Investigation on the mold-less curing process of 3D printing continuous carbon fiber reinforced thermoset composites based on thermoplastic shells constraint

To overcome the dependence of continuous carbon fiber reinforced thermoset composites (CCFRTCs) on molds during the curing, a thermoset continuous fiber prepreg filament and thermoplastic filament alternate printing method was proposed. CCFRTCs with thin thermoplastic shells were prepared based on the method, and the confinement of thermoplastic shells enabled the mold-less curing of CCFRTCs. The influence of key curing process parameters on the flexural properties of the specimens was systematically investigated. The experimental results showed that the flexural properties of the prepared composites were correlated positively with the vacuum degree and showed a tendency of first increasing and then decreasing with the increasement of impregnation time and curing temperature.
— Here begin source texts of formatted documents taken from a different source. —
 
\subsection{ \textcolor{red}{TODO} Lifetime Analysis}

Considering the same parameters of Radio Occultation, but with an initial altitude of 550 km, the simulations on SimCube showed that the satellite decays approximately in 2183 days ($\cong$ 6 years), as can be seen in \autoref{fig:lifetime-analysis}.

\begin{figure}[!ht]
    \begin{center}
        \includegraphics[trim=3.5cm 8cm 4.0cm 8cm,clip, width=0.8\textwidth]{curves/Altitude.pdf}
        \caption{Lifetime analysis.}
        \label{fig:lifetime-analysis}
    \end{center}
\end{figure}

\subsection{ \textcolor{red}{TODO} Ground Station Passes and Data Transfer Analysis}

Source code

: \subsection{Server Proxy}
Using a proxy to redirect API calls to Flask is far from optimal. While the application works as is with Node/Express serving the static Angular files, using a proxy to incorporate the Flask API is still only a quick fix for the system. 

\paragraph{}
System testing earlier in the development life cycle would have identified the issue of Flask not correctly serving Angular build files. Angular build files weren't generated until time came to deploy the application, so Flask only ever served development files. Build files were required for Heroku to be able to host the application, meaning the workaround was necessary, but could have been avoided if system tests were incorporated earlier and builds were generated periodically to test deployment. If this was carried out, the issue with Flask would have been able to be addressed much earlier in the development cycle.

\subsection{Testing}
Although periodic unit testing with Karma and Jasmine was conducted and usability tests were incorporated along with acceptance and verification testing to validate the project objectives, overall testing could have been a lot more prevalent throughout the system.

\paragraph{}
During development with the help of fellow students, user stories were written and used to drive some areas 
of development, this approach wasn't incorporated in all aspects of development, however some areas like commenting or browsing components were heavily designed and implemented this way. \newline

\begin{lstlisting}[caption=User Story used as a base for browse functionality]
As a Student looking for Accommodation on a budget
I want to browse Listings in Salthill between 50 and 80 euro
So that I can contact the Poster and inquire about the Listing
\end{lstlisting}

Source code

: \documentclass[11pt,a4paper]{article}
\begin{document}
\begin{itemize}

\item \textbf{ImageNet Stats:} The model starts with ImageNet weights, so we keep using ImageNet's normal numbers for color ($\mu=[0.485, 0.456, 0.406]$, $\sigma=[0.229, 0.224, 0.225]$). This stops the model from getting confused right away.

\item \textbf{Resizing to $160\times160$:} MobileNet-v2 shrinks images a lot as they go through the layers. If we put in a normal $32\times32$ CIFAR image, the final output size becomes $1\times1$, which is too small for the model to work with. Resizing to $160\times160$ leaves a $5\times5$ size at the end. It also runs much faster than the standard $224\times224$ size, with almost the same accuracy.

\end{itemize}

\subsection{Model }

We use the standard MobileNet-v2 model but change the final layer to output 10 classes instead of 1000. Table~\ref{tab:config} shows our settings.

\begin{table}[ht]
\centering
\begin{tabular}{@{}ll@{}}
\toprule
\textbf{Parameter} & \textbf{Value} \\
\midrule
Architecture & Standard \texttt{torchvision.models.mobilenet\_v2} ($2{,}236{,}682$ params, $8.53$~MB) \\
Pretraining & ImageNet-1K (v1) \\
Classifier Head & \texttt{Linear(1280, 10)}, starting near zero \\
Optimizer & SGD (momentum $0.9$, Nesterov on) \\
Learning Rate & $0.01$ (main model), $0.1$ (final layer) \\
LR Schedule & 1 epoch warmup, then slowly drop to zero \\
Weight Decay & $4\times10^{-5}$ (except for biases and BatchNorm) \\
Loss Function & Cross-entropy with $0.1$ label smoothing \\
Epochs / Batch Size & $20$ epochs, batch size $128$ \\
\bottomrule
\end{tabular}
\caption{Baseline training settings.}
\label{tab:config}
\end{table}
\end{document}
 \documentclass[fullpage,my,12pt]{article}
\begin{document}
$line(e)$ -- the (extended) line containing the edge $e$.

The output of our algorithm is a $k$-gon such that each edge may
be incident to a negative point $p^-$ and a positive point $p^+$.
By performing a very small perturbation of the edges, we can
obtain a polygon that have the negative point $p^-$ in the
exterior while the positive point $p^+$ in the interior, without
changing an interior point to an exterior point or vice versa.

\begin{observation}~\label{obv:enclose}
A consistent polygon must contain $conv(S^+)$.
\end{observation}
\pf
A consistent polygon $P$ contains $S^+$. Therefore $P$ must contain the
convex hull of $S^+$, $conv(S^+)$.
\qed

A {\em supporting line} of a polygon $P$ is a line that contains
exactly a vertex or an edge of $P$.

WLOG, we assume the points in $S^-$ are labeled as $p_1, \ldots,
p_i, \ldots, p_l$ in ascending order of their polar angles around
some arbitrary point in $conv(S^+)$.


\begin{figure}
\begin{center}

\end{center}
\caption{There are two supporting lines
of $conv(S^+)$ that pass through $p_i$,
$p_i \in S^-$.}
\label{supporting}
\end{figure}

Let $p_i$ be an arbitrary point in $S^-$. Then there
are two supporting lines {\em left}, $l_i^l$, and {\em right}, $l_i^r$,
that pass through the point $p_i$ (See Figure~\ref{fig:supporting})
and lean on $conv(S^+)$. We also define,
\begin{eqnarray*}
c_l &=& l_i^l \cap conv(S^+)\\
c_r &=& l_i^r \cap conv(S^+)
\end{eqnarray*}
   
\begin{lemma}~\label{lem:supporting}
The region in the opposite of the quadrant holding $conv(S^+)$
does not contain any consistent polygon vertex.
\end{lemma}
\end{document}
Through x-ray computed tomography (CT) and scanning electron microscope (SEM) analysis, the effect of key curing process parameters on the flexural properties of the CCFRTCs was clarified. Under the guidance of suitable curing process parameters, the flexural strength and modulus of the composite reached 482.89 MPa and 35.11 GPa, which were significantly better than most existing 3D printed continuous carbon fiber reinforced polymer composites. Finally, complex components were prepared to verify the feasibility and versatility of the technique. Highlights: A CCFRTCs mold-less curing method was proposed. The effect of key parameters on the properties of CCFRTCs was clarified. Both the advantages of thermoset and thermoplastic materials were obtained. Complex components with low porosity were prepared.